In der Nacht zum 16. Juli 1945 sägten sie die Gitterstäbe ihres Zimmers durch und flohen. In Nürnberg lachten sie sich zwei Mädchen an, bei denen sie dann wohnten. Doch im Untergrund zu leben, war für die Deserteure nicht leicht. Schließlich war die Militärpolizei hinter ihnen her und das Essen war, wie für alle Überlebenden des Krieges, knapp. Sie entschlossen sich also, auf Beutezüge zu gehen.

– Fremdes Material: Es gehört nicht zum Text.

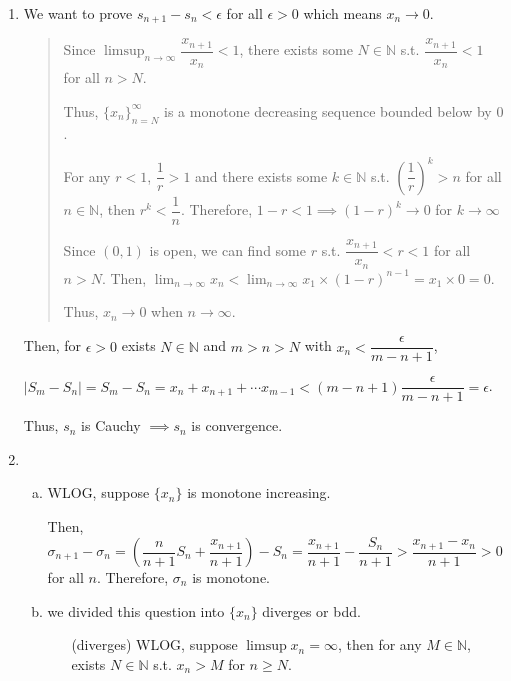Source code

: \documentclass[12pt]{article}
\begin{document}
\begin{enumerate}
    \item We want to prove $s_{n+1} - s_n < \epsilon$ for all $\epsilon > 0$ which means $x_n \to 0$.
    \begin{quote}
        Since $\displaystyle\limsup_{n \to \infty} \dfrac{x_{n+1}}{x_n} < 1$, 
        there exists some $N\in \mathbb{N}$ s.t. $\dfrac{x_{n+1}}{x_n} < 1$ for all $n > N$.

        Thus, $\lbrace x_n\rbrace_{n = N}^\infty$ is a monotone decreasing sequence bounded below by $0$.

        For any $r < 1$, $\dfrac{1}{r} > 1$ and there exists some $k \in \mathbb{N}$ s.t. $(\dfrac{1}{r})^k > n$ for all $n\in \mathbb{N}$,
        then $r^k < \dfrac{1}{n}$. Therefore, $1-r < 1\implies (1-r)^k \to 0$ for $k \to \infty$
        
        Since $(0, 1)$ is open, we can find some $r$ s.t.  $\dfrac{x_{n+1}}{x_n} < r < 1$ for all $n > N$. 
        Then, $\displaystyle\lim_{n\to \infty} x_n < \displaystyle\lim_{n\to\infty} x_1\times(1 - r)^{n-1} = x_1 \times 0 = 0$.

        Thus, $x_n \to 0$ when $n \to \infty$.
    \end{quote}

    \newpage
    Then, for $\epsilon > 0$  exists $N \in \mathbb{N}$ and $m > n > N$ with $x_n < \dfrac{\epsilon}{m-n+1}$, 
    
    $|S_m - S_n| = S_m - S_n = x_n + x_{n+1} + \cdots x_{m-1} < (m-n+1)\dfrac{\epsilon}{m-n+1} = \epsilon$.
    
    Thus, $s_n$ is Cauchy $\implies s_n$ is convergence.
    
    \item \begin{enumerate}[(a)]
        \item WLOG, suppose $\lbrace x_n \rbrace$ is monotone increasing.
        
        Then, $\sigma_{n+1} - \sigma_n = (\dfrac{n}{n+1} S_n + \dfrac{x_{n+1}}{n+1}) - S_n = \dfrac{x_{n+1}}{n+1} - \dfrac{S_n}{n+1} > \dfrac{x_{n+1}-x_n}{n+1} > 0$ for all $n$.
        Therefore, $\sigma_n$ is monotone.

        \item we divided this question into $\lbrace x_n\rbrace$ diverges or bdd.
        
        \begin{enumerate}
            \item[(diverges)] WLOG, suppose $\limsup x_n = \infty$, then for any $M\in \mathbb{N}$, exists $N \in \mathbb{N}$ s.t. $x_n > M$ for $n \geq N$.
            

\end{enumerate}
\end{enumerate}
\end{enumerate}
\end{document}
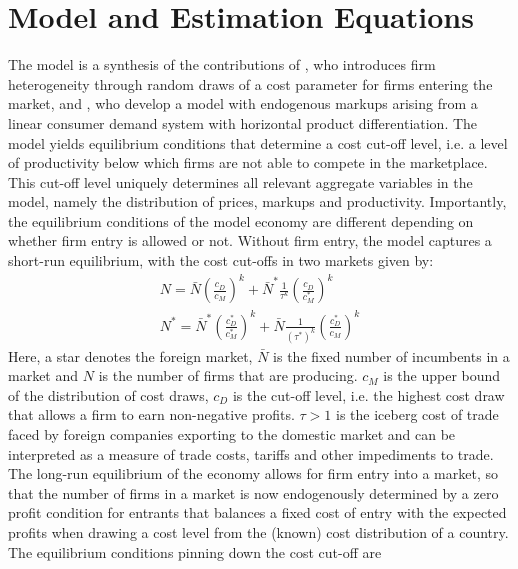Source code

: \documentclass[a4paper,12pt]{article}
\begin{document}

\section{Model and Estimation Equations}\label{sec:mo}

The \citet{MelitzOttaviano2008} model is a synthesis of the contributions of \citet{Melitz2003}, who introduces firm heterogeneity through random draws of a cost parameter for firms entering the market, and \citet{Ottaviano2002}, who develop a model with endogenous markups arising from a linear consumer demand system with horizontal product differentiation. The model yields equilibrium conditions that determine a cost cut-off level, i.e. a level of productivity below which firms are not able to compete in the marketplace. This cut-off level uniquely determines all relevant aggregate variables in the model, namely the distribution of prices, markups and productivity. Importantly, the equilibrium conditions of the model economy are different depending on whether firm entry is allowed or not. Without firm entry, the model captures a short-run equilibrium, with the cost cut-offs in two markets given by:
\begin{align}
N = \bar{N} \left( \frac{c_D}{c_M} \right)^k + \bar{N}^* \frac{1}{\tau^k}\left( \frac{c_D}{c_M^*} \right)^k \label{eq:m-o-supply-n} \\
N^* = \bar{N}^* \left( \frac{c_D^*}{c_M^*} \right)^k + \bar{N} \frac{1}{\left( \tau^* \right)^k}\left( \frac{c_D^*}{c_M} \right)^k \label{eq:m-o-supply-n*}
\end{align}
Here, a star denotes the foreign market, $\bar{N}$ is the fixed number of incumbents in a market and $N$ is the number of firms that are producing. $c_M$ is the upper bound of the distribution of cost draws, $c_D$ is the cut-off level, i.e. the highest cost draw that allows a firm to earn non-negative profits. $\tau>1$ is the iceberg cost of trade faced by foreign companies exporting to the domestic market and can be interpreted as a measure of trade costs, tariffs and other impediments to trade. \\
The long-run equilibrium of the economy allows for firm entry into a market, so that the number of firms in a market is now endogenously determined by a zero profit condition for entrants that balances a fixed cost of entry with the expected profits when drawing a cost level from the (known) cost distribution of a country. The equilibrium conditions pinning down the cost cut-off are
\end{document}
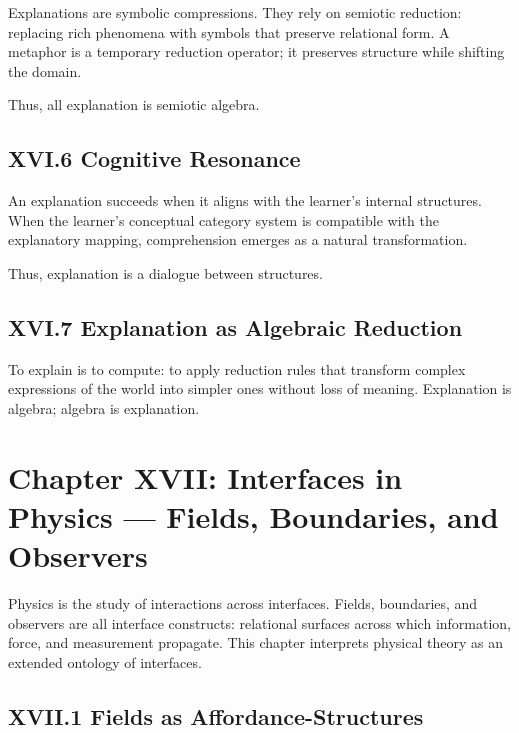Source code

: \documentclass[11pt,letterpaper]{article}
\begin{document}
Explanations are symbolic compressions. They rely on semiotic reduction: replacing rich phenomena with symbols that preserve relational form. A metaphor is a temporary reduction operator; it preserves structure while shifting the domain.

Thus, all explanation is semiotic algebra.

\subsection{XVI.6 Cognitive Resonance}

An explanation succeeds when it aligns with the learner’s internal structures. When the learner’s conceptual category system is compatible with the explanatory mapping, comprehension emerges as a natural transformation.

Thus, explanation is a dialogue between structures.

\subsection{XVI.7 Explanation as Algebraic Reduction}

To explain is to compute: to apply reduction rules that transform complex expressions of the world into simpler ones without loss of meaning. Explanation is algebra; algebra is explanation.

\newpage

\section{Chapter XVII: Interfaces in Physics — Fields, Boundaries, and Observers}

Physics is the study of interactions across interfaces. Fields, boundaries, and observers are all interface constructs: relational surfaces across which information, force, and measurement propagate. This chapter interprets physical theory as an extended ontology of interfaces.

\subsection{XVII.1 Fields as Affordance-Structures}
\end{document}
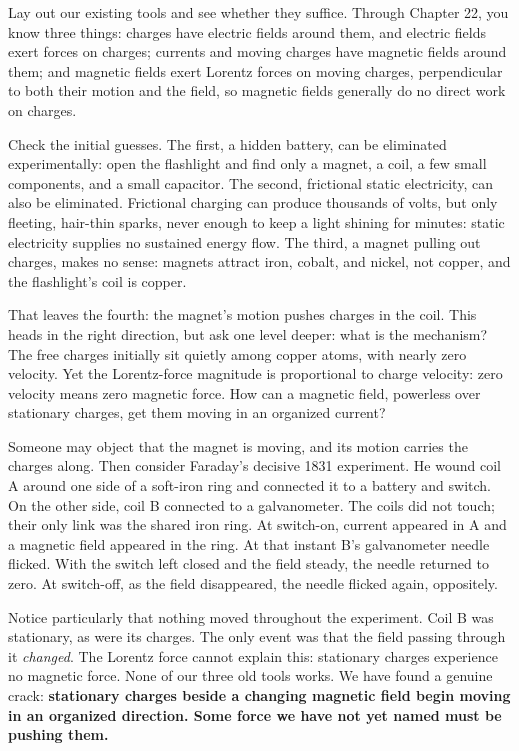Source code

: 
Lay out our existing tools and see whether they suffice. Through Chapter 22, you know three things: charges have electric fields around them, and electric fields exert forces on charges; currents and moving charges have magnetic fields around them; and magnetic fields exert Lorentz forces on moving charges, perpendicular to both their motion and the field, so magnetic fields generally do no direct work on charges.

Check the initial guesses. The first, a hidden battery, can be eliminated experimentally: open the flashlight and find only a magnet, a coil, a few small components, and a small capacitor. The second, frictional static electricity, can also be eliminated. Frictional charging can produce thousands of volts, but only fleeting, hair-thin sparks, never enough to keep a light shining for minutes: static electricity supplies no sustained energy flow. The third, a magnet pulling out charges, makes no sense: magnets attract iron, cobalt, and nickel, not copper, and the flashlight's coil is copper.

That leaves the fourth: the magnet's motion pushes charges in the coil. This heads in the right direction, but ask one level deeper: what is the mechanism? The free charges initially sit quietly among copper atoms, with nearly zero velocity. Yet the Lorentz-force magnitude is proportional to charge velocity: zero velocity means zero magnetic force. How can a magnetic field, powerless over stationary charges, get them moving in an organized current?

Someone may object that the magnet is moving, and its motion carries the charges along. Then consider Faraday's decisive 1831 experiment. He wound coil A around one side of a soft-iron ring and connected it to a battery and switch. On the other side, coil B connected to a galvanometer. The coils did not touch; their only link was the shared iron ring. At switch-on, current appeared in A and a magnetic field appeared in the ring. At that instant B's galvanometer needle flicked. With the switch left closed and the field steady, the needle returned to zero. At switch-off, as the field disappeared, the needle flicked again, oppositely.

Notice particularly that nothing moved throughout the experiment. Coil B was stationary, as were its charges. The only event was that the field passing through it \emph{changed}. The Lorentz force cannot explain this: stationary charges experience no magnetic force. None of our three old tools works. We have found a genuine crack: \textbf{stationary charges beside a changing magnetic field begin moving in an organized direction. Some force we have not yet named must be pushing them.}

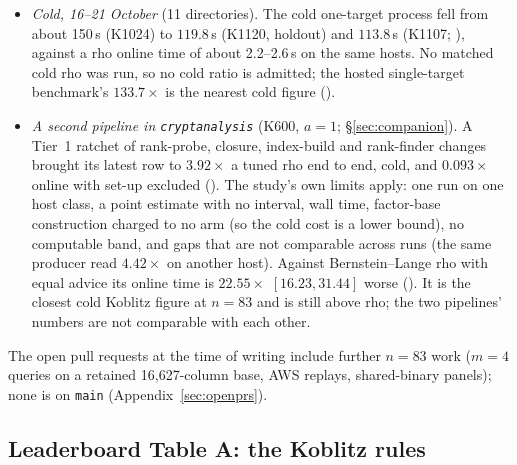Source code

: \begin{itemize}
  memory was faster online in every pair run: IC/rho $3.74$
  $[2.65,11.05]$ (K3300, time-matched), $40.61$ (K3300, memory-matched),
  and $81.5$--$395.5$ (K600)
  (). Only the K3300 and
  K600 bases were paired; the K3072 reading was not, so its retirement rests
  on the same mechanism rather than on its own measurement. The validation
  sweep and the ledger audit retired all the online readings on 19--20
  October.
\item \emph{Cold, 16--21 October} (11 directories). The cold one-target
  process fell from about 150\,s (K1024) to $119.8$\,s (K1120, holdout) and
  $113.8$\,s (K1107; ), against
  a rho online time of about 2.2--2.6\,s on the same hosts. No matched cold
  rho was run, so no cold ratio is admitted; the hosted single-target
  benchmark's $133.7\times$ is the nearest cold figure
  ().
\item \emph{A second pipeline in \texttt{cryptanalysis}} (K600, $a=1$;
  \S\ref{sec:companion}). A Tier~1 ratchet of rank-probe, closure,
  index-build and rank-finder changes brought its latest row to $3.92\times$
  a tuned rho end to end, cold, and $0.093\times$ online with set-up
  excluded ().
  The study's own limits apply: one run on one host class, a point estimate
  with no interval, wall time, factor-base construction charged to no arm (so
  the cold cost is a lower bound), no computable band, and gaps that are not
  comparable across runs (the same producer read $4.42\times$ on another host).
  Against Bernstein--Lange rho with equal advice its online time is
  $22.55\times$ $[16.23,31.44]$ worse
  (). It is the
  closest cold Koblitz figure at $n=83$ and is still above rho; the two
  pipelines' numbers are not comparable with each other.
\end{itemize}
The open pull requests at the time of writing include further $n=83$ work
($m=4$ queries on a retained 16{,}627-column base, AWS replays, shared-binary
panels); none is on \texttt{main} (Appendix~\ref{sec:openprs}).

\subsection{Leaderboard Table A: the Koblitz rules}\label{sec:tablea}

Die Haftstrafen wurden in den USA vollstreckt

Das US-Militärgericht ging nicht zimperlich mit ihnen um. Am 15. Mai 1947 war in Bamberg der Prozess-Auftakt. Die Anklage nach US-Militärgesetzen lautete: Mord, Fahnenflucht und Einbruch. Das Gericht machte keinen Unterschied, wer von den beiden den Polizisten erschossen hatte. Es verurteilte die Angeklagten zur unehrenhaften Entlassung aus dem Militärdienst, Zwangsarbeit auf Lebzeiten und lebenslangen Haft in einem Kerker. Die Strafen wurden in den USA vollstreckt. Die Verurteilten starben Jahre später in Haft.